DATASET below:
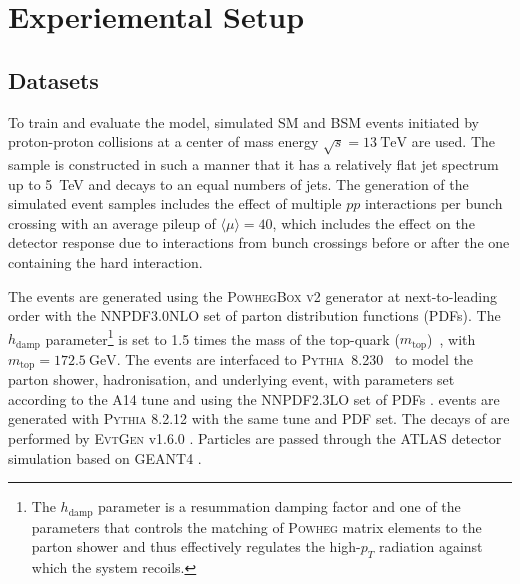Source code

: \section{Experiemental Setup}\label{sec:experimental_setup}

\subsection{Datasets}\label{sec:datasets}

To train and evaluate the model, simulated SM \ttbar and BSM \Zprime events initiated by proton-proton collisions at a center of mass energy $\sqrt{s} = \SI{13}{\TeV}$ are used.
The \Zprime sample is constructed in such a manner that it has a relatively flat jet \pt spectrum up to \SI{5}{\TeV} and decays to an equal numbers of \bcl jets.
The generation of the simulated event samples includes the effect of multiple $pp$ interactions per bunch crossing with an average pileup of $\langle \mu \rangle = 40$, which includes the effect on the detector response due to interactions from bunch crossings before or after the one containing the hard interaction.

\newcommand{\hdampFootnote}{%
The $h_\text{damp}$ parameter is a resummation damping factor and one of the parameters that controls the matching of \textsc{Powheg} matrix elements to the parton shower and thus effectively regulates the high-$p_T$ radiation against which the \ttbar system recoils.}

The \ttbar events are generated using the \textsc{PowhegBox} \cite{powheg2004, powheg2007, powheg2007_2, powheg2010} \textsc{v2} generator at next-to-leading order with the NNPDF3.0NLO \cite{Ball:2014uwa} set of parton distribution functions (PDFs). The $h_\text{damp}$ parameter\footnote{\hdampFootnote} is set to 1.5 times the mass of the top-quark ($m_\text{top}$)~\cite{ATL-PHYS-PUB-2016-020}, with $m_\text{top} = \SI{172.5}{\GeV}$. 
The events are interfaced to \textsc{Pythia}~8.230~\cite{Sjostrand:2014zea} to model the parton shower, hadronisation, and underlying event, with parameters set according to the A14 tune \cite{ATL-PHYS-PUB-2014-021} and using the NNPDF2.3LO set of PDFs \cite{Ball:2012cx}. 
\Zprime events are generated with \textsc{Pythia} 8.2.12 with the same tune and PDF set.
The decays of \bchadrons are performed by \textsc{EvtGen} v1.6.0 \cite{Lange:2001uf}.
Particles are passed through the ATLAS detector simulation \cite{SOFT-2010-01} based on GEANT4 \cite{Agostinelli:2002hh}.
End of DATASET.
DATASET below:
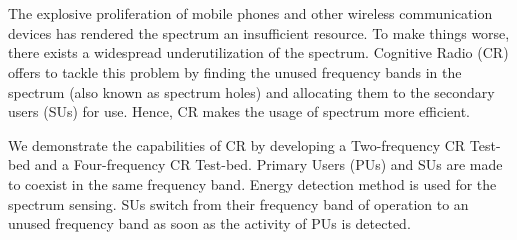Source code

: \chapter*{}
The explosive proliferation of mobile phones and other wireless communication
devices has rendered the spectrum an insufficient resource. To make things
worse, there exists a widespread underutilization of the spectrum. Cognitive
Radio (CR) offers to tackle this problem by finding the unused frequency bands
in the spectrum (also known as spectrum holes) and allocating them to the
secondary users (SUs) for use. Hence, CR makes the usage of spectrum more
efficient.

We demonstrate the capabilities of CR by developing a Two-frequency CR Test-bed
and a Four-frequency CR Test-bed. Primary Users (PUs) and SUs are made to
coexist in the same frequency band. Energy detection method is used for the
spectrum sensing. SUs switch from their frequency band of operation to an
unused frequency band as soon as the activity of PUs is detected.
End of DATASET.
DATASET below:
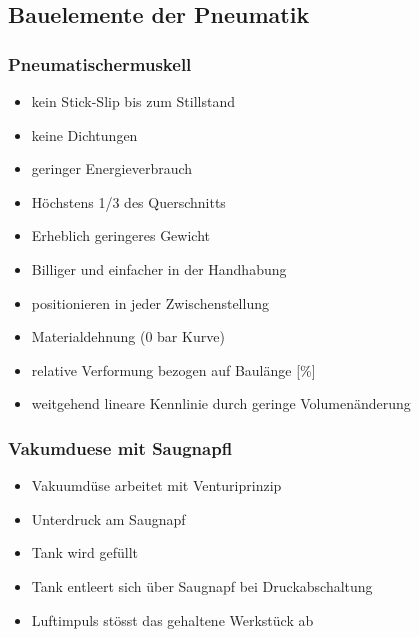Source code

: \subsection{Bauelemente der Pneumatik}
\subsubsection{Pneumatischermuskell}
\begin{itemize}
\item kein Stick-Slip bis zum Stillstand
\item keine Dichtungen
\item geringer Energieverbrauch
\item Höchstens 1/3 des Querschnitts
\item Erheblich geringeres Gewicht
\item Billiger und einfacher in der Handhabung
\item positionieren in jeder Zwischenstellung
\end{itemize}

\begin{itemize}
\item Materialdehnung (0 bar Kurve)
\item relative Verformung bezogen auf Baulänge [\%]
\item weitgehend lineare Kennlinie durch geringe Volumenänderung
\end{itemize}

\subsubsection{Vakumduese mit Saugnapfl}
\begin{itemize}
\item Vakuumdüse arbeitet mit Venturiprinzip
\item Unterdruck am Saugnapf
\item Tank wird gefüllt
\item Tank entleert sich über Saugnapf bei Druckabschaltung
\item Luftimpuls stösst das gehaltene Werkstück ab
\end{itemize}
End of DATASET.
● **ASSIGNMENT**
Above are the entries; copy every line among them that contains the word "cite".

● **OUTPUT FOR THIS EXERCISE**
The \ttbar events are generated using the \textsc{PowhegBox} \cite{powheg2004, powheg2007, powheg2007_2, powheg2010} \textsc{v2} generator at next-to-leading order with the NNPDF3.0NLO \cite{Ball:2014uwa} set of parton distribution functions (PDFs). The $h_\text{damp}$ parameter\footnote{\hdampFootnote} is set to 1.5 times the mass of the top-quark ($m_\text{top}$)~\cite{ATL-PHYS-PUB-2016-020}, with $m_\text{top} = \SI{172.5}{\GeV}$. 
The events are interfaced to \textsc{Pythia}~8.230~\cite{Sjostrand:2014zea} to model the parton shower, hadronisation, and underlying event, with parameters set according to the A14 tune \cite{ATL-PHYS-PUB-2014-021} and using the NNPDF2.3LO set of PDFs \cite{Ball:2012cx}. 
The decays of \bchadrons are performed by \textsc{EvtGen} v1.6.0 \cite{Lange:2001uf}.
Particles are passed through the ATLAS detector simulation \cite{SOFT-2010-01} based on GEANT4 \cite{Agostinelli:2002hh}.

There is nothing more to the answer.